The chapter on Syrian-Israeli relations is slightly problematic. Scheller argues that it would seem that the Syrian-Israeli issue should be the easiest to solve as it is purely territorial, referring to Israel’s occupation and illegal annexation of the Golan Heights. However, she states that the reason there has never been an agreement is both sides’ unwillingness to compromise, as well as mutual suspicion. This assessment decontextualizes Israel’s role in the Middle East and overlooks the issue of the Palestinian refugees. Syria is currently home to over 500,000 Palestinian refugees, the majority of which are stateless. Any agreement with Israel would have to take into account the refugees, which is something that Israel is not willing to compromise on. Moreover, Syria’s mistrust of Israel is based on fact; after Israel’s occupation of the West Bank, Gaza, East Jerusalem and the Golan Heights, Israel (illegally) annexed East Jerusalem and the Golan. Israel also moved more than 500,000 Israeli settlers to the Occupied West Bank in contravention of international law. Thus, to characterize Syria’s actions simply as ‘stubbornness’ misses the point of principle and fact.
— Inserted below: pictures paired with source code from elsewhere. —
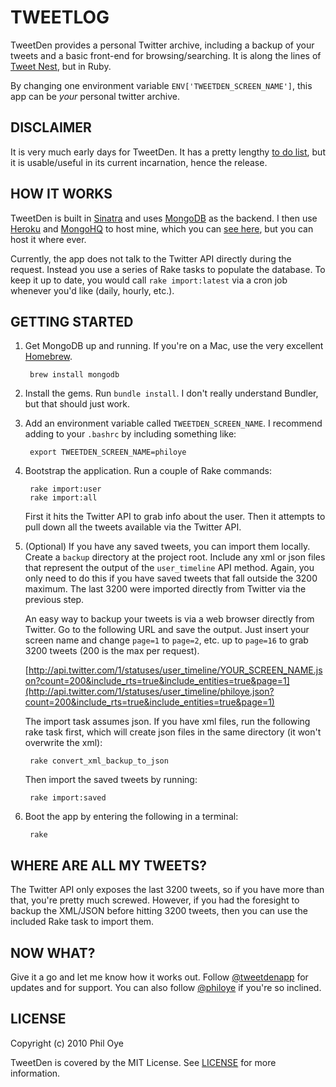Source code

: TWEETLOG
========

TweetDen provides a personal Twitter archive, including a backup of your tweets and a basic front-end for browsing/searching. It is along the lines of [Tweet Nest](http://pongsocket.com/tweetnest/), but in Ruby.

By changing one environment variable `ENV['TWEETDEN_SCREEN_NAME']`, this app can be *your* personal twitter archive.


DISCLAIMER
----------

It is very much early days for TweetDen. It has a pretty lengthy [to do list](http://github.com/philoye/tweetden/blob/master/TODO.markdown), but it is usable/useful in its current incarnation, hence the release.


HOW IT WORKS
------------

TweetDen is built in [Sinatra](http://sinatrarb.com) and uses [MongoDB](http://mongodb.org) as the backend. I then use [Heroku](http://heroku.com) and [MongoHQ](http://mongohq.com) to host mine, which you can [see here](http://log.philoye.com/), but you can host it where ever.

Currently, the app does not talk to the Twitter API directly during the request. Instead you use a series of Rake tasks to populate the database. To keep it up to date, you would call `rake import:latest` via a cron job whenever you'd like (daily, hourly, etc.).


GETTING STARTED
---------------

1. Get MongoDB up and running. If you're on a Mac, use the very excellent [Homebrew](http://github.com/mxcl/homebrew).

        brew install mongodb


2. Install the gems. Run `bundle install`. I don't really understand Bundler, but that should just work.


3. Add an environment variable called `TWEETDEN_SCREEN_NAME`. I recommend adding to your `.bashrc` by including something like:

        export TWEETDEN_SCREEN_NAME=philoye


4. Bootstrap the application. Run a couple of Rake commands:

        rake import:user
        rake import:all
     
    First it hits the Twitter API to grab info about the user. Then it attempts to pull down all the tweets available via the Twitter API.
  

5. (Optional) If you have any saved tweets, you can import them locally. Create a `backup` directory at the project root. Include any xml or json files that represent the output of the `user_timeline` API method. Again, you only need to do this if you have saved tweets that fall outside the 3200 maximum. The last 3200 were imported directly from Twitter via the previous step.
  
    An easy way to backup your tweets is via a web browser directly from Twitter. Go to the following URL and save the output. Just insert your screen name and change `page=1` to `page=2`, etc. up to `page=16` to grab 3200 tweets (200 is the max per request).

    [http://api.twitter.com/1/statuses/user_timeline/YOUR_SCREEN_NAME.json?count=200&include_rts=true&include_entities=true&page=1](http://api.twitter.com/1/statuses/user_timeline/philoye.json?count=200&include_rts=true&include_entities=true&page=1)

    The import task assumes json. If you have xml files, run the following rake task first, which will create json files in the same directory (it won't overwrite the xml):
    
        rake convert_xml_backup_to_json
    
    Then import the saved tweets by running:
  
        rake import:saved


6. Boot the app by entering the following in a terminal:

        rake



WHERE ARE ALL MY TWEETS?
------------------------

The Twitter API only exposes the last 3200 tweets, so if you have more than that, you're pretty much screwed. However, if you had the foresight to backup the XML/JSON before hitting 3200 tweets, then you can use the included Rake task to import them.


NOW WHAT?
---------

Give it a go and let me know how it works out. Follow [@tweetdenapp](http://twitter.com/tweetdenapp) for updates and for support. You can also follow [@philoye](http://twitter.com/philoye) if you're so inclined.


LICENSE
-------

Copyright (c) 2010 Phil Oye

TweetDen is covered by the MIT License. See [LICENSE](http://github.com/philoye/tweetden/blob/master/LICENSE) for more information.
Bente Scheller’s book is a timely analysis of Syria’s foreign policy, and offers an interesting view regarding the agenda and reasoning behind the Assads’ foreign policy. She posits that Syria’s strategy has always been to wait out international criticism of its policies, as it eventually changes without the Syrian regime having to change its stance. This is important as it helps to explain Bashar al-Assad’s current strategy in the face of international condemnation of his treatment of the uprising. That said, as Scheller herself shows, there was more to Hafez al-Assad’s strategy than waiting. Moreover, some chapters, particularly on Syrian-Israeli relations, are overly simplistic and ignore the history and law surrounding the conflict.